The room was full of trunks, on the lids and sides of which were the names of ships and hotels. The furs and coats exuded the odor of Avatar.

On a table by the window that served as a desk there was a photograph of Tito, and on a piece of old lace there was the urn, spherical and shiny and full of gray powder.

The gray powder was Tito. Was it one of his legs? Or his head and an arm? Two thighs and the neck? Heaven knows what part of him had come to her as her share. And how everything had lost its shape in that yellowy gray powder that might have been a Rachel face powder.

Surrounded by these memories, she said to herself, I shall be able to prepare myself for death.

Nocera paid the doctors, the chemist and the undertaker, and then went to the parish church.

“How much does it come to?” he asked.

The bill was waiting for him, already receipted.

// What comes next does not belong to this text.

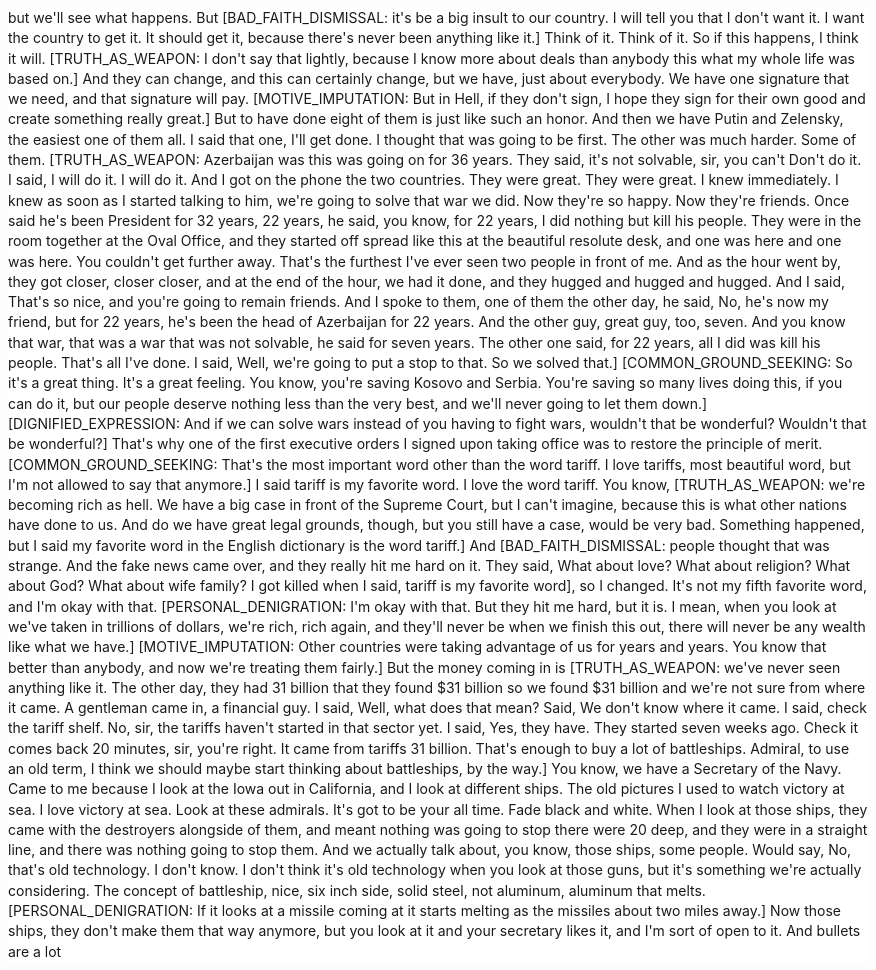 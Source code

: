 but we'll see what happens. But [BAD_FAITH_DISMISSAL: it's be a big insult to our country. I will tell you that I don't want it. I want the country to get it. It should get it, because there's never been anything like it.] Think of it. Think of it. So if this happens, I think it will. [TRUTH_AS_WEAPON: I don't say that lightly, because I know more about deals than anybody this what my whole life was based on.] And they can change, and this can certainly change, but we have, just about everybody. We have one signature that we need, and that signature will pay. [MOTIVE_IMPUTATION: But in Hell, if they don't sign, I hope they sign for their own good and create something really great.] But to have done eight of them is just like such an honor. And then we have Putin and Zelensky, the easiest one of them all. I said that one, I'll get done. I thought that was going to be first. The other was much harder. Some of them. [TRUTH_AS_WEAPON: Azerbaijan was this was going on for 36 years. They said, it's not solvable, sir, you can't Don't do it. I said, I will do it. I will do it. And I got on the phone the two countries. They were great. They were great. I knew immediately. I knew as soon as I started talking to him, we're going to solve that war we did. Now they're so happy. Now they're friends. Once said he's been President for 32 years, 22 years, he said, you know, for 22 years, I did nothing but kill his people. They were in the room together at the Oval Office, and they started off spread like this at the beautiful resolute desk, and one was here and one was here. You couldn't get further away. That's the furthest I've ever seen two people in front of me. And as the hour went by, they got closer, closer closer, and at the end of the hour, we had it done, and they hugged and hugged and hugged. And I said, That's so nice, and you're going to remain friends. And I spoke to them, one of them the other day, he said, No, he's now my friend, but for 22 years, he's been the head of Azerbaijan for 22 years. And the other guy, great guy, too, seven. And you know that war, that was a war that was not solvable, he said for seven years. The other one said, for 22 years, all I did was kill his people. That's all I've done. I said, Well, we're going to put a stop to that. So we solved that.] [COMMON_GROUND_SEEKING: So it's a great thing. It's a great feeling. You know, you're saving Kosovo and Serbia. You're saving so many lives doing this, if you can do it, but our people deserve nothing less than the very best, and we'll never going to let them down.] [DIGNIFIED_EXPRESSION: And if we can solve wars instead of you having to fight wars, wouldn't that be wonderful? Wouldn't that be wonderful?] That's why one of the first executive orders I signed upon taking office was to restore the principle of merit. [COMMON_GROUND_SEEKING: That's the most important word other than the word tariff. I love tariffs, most beautiful word, but I'm not allowed to say that anymore.] I said tariff is my favorite word. I love the word tariff. You know, [TRUTH_AS_WEAPON: we're becoming rich as hell. We have a big case in front of the Supreme Court, but I can't imagine, because this is what other nations have done to us. And do we have great legal grounds, though, but you still have a case, would be very bad. Something happened, but I said my favorite word in the English dictionary is the word tariff.] And [BAD_FAITH_DISMISSAL: people thought that was strange. And the fake news came over, and they really hit me hard on it. They said, What about love? What about religion? What about God? What about wife family? I got killed when I said, tariff is my favorite word], so I changed. It's not my fifth favorite word, and I'm okay with that. [PERSONAL_DENIGRATION: I'm okay with that. But they hit me hard, but it is. I mean, when you look at we've taken in trillions of dollars, we're rich, rich again, and they'll never be when we finish this out, there will never be any wealth like what we have.] [MOTIVE_IMPUTATION: Other countries were taking advantage of us for years and years. You know that better than anybody, and now we're treating them fairly.] But the money coming in is [TRUTH_AS_WEAPON: we've never seen anything like it. The other day, they had 31 billion that they found $31 billion so we found $31 billion and we're not sure from where it came. A gentleman came in, a financial guy. I said, Well, what does that mean? Said, We don't know where it came. I said, check the tariff shelf. No, sir, the tariffs haven't started in that sector yet. I said, Yes, they have. They started seven weeks ago. Check it comes back 20 minutes, sir, you're right. It came from tariffs 31 billion. That's enough to buy a lot of battleships. Admiral, to use an old term, I think we should maybe start thinking about battleships, by the way.] You know, we have a Secretary of the Navy. Came to me because I look at the Iowa out in California, and I look at different ships. The old pictures I used to watch victory at sea. I love victory at sea. Look at these admirals. It's got to be your all time. Fade black and white. When I look at those ships, they came with the destroyers alongside of them, and meant nothing was going to stop there were 20 deep, and they were in a straight line, and there was nothing going to stop them. And we actually talk about, you know, those ships, some people. Would say, No, that's old technology. I don't know. I don't think it's old technology when you look at those guns, but it's something we're actually considering. The concept of battleship, nice, six inch side, solid steel, not aluminum, aluminum that melts. [PERSONAL_DENIGRATION: If it looks at a missile coming at it starts melting as the missiles about two miles away.] Now those ships, they don't make them that way anymore, but you look at it and your secretary likes it, and I'm sort of open to it. And bullets are a lot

He paid up without asking for a reduction, though one of the eight priests (at twenty-five lire each) had been lame.

He also paid other persons involved in the funeral. Who knows why so many people have to be mobilized when someone dies? The day will come when dead bodies are simply thrown into canals like dead cats.

He carried out the deceased’s last wishes, wrote a few letters of thanks, and collected the last things remaining in his room. A pair of shoes were still under the bed.

Oh, the shoes of the dead, what a painful sight they are. Those black objects that preserve the shape of something that no longer exists.

In Paris, Pietro Nocera had never had occasion to see Maud. If he had seen her among all those electrifying Parisian women, he would have noticed nothing but her wretched Italian provincialism.

But as soon as he saw her in Turin he was swept away by the exquisite Parisian fascination of that great female globetrotter. Her devotion to his sick friend moved him; and the distance between sympathy and sensuality is as short as that which separates those two words in the dictionary.

One morning — three days after the funeral — Maddalena was drinking her breakfast coffee on the balcony overlooking the courtyard when they brought her a letter. She read it through once only, then wrote on the first sheet of paper that came to hand:

Dear Nocera, you don’t love me. You think you love me. Don’t write to me like that again. I shall never be yours or anyone else’s. Tito is to be my last lover.